■ WHAT THIS TASK INVOLVES:
Select, from the data, each line where "cette" occurs.

Saved data entries
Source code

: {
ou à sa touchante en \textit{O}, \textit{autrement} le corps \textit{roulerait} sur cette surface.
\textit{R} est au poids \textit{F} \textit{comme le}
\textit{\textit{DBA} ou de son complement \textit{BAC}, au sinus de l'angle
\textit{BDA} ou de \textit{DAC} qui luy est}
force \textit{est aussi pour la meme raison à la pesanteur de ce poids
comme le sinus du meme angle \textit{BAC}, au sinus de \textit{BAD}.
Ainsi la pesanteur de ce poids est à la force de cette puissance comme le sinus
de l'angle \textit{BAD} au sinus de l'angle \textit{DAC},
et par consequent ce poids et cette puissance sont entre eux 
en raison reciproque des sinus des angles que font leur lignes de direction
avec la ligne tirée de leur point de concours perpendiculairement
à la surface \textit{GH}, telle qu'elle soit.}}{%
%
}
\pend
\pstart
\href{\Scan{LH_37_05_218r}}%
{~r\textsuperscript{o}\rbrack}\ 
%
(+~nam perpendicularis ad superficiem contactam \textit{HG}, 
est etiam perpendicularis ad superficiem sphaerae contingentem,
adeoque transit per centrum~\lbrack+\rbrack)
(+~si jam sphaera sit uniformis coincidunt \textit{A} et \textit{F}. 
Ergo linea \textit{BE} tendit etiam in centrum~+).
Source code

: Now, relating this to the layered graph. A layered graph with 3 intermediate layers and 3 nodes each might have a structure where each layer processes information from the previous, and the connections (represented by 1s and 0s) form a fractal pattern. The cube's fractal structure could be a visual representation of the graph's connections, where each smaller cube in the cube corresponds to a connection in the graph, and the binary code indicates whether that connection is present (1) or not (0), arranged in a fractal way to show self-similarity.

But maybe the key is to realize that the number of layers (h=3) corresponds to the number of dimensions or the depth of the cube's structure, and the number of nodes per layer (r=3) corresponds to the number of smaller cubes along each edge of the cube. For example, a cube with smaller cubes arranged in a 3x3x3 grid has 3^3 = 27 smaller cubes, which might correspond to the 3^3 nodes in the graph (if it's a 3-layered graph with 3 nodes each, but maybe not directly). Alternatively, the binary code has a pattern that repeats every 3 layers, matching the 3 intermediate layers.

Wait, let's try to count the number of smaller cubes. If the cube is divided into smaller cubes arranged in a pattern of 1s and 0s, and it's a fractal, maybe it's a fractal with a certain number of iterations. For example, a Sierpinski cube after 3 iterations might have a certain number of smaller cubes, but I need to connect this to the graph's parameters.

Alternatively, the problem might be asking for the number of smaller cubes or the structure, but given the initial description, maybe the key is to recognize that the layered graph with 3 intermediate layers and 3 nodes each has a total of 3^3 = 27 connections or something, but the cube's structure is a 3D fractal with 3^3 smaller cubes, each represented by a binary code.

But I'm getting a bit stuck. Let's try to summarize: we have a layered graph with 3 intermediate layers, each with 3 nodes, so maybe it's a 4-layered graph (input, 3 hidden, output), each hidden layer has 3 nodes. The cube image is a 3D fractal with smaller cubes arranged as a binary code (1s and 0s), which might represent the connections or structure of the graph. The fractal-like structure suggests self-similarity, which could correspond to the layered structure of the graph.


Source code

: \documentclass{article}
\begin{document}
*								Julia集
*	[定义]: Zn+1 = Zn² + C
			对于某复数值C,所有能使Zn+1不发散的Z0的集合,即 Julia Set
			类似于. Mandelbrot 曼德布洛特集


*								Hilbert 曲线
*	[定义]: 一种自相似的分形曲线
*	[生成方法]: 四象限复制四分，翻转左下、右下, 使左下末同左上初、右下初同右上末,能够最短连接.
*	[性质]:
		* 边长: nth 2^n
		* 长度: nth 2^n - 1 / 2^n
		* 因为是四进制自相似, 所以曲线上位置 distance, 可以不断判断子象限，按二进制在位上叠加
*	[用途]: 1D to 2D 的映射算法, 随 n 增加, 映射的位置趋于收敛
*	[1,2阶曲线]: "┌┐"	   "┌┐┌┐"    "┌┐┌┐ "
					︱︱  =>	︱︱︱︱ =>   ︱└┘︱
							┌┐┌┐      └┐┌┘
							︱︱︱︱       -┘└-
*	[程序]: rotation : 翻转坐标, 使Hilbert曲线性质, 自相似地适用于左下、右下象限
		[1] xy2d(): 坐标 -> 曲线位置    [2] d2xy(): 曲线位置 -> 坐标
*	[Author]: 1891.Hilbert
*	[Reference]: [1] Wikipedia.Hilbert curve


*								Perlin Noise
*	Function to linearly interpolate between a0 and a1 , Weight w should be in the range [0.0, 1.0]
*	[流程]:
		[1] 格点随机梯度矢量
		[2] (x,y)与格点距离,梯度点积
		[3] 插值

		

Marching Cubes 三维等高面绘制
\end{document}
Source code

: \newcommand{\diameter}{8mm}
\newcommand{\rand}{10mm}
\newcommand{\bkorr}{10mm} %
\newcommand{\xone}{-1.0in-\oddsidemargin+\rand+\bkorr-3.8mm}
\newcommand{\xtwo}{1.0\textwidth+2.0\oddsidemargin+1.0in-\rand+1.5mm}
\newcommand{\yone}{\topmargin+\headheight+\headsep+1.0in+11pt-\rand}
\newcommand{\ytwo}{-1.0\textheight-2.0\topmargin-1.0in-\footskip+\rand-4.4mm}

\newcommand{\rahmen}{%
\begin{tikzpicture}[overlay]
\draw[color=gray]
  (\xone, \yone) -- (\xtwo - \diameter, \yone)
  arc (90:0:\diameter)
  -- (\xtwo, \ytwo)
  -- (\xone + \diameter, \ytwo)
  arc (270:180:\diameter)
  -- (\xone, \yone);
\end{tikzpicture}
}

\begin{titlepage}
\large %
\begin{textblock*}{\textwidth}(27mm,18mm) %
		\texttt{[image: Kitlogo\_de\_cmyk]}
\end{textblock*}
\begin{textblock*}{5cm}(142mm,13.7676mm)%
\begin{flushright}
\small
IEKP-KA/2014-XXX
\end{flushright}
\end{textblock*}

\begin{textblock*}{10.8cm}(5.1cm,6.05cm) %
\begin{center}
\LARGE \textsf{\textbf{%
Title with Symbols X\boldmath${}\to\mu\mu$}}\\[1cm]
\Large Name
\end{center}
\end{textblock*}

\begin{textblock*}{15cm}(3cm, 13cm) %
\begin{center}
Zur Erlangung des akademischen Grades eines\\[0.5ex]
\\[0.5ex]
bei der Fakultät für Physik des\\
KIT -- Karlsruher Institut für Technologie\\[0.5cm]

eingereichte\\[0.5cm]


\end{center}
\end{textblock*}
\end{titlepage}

■ EXERCISE RESULT:
ou à sa touchante en \textit{O}, \textit{autrement} le corps \textit{roulerait} sur cette surface.
Ainsi la pesanteur de ce poids est à la force de cette puissance comme le sinus
et par consequent ce poids et cette puissance sont entre eux 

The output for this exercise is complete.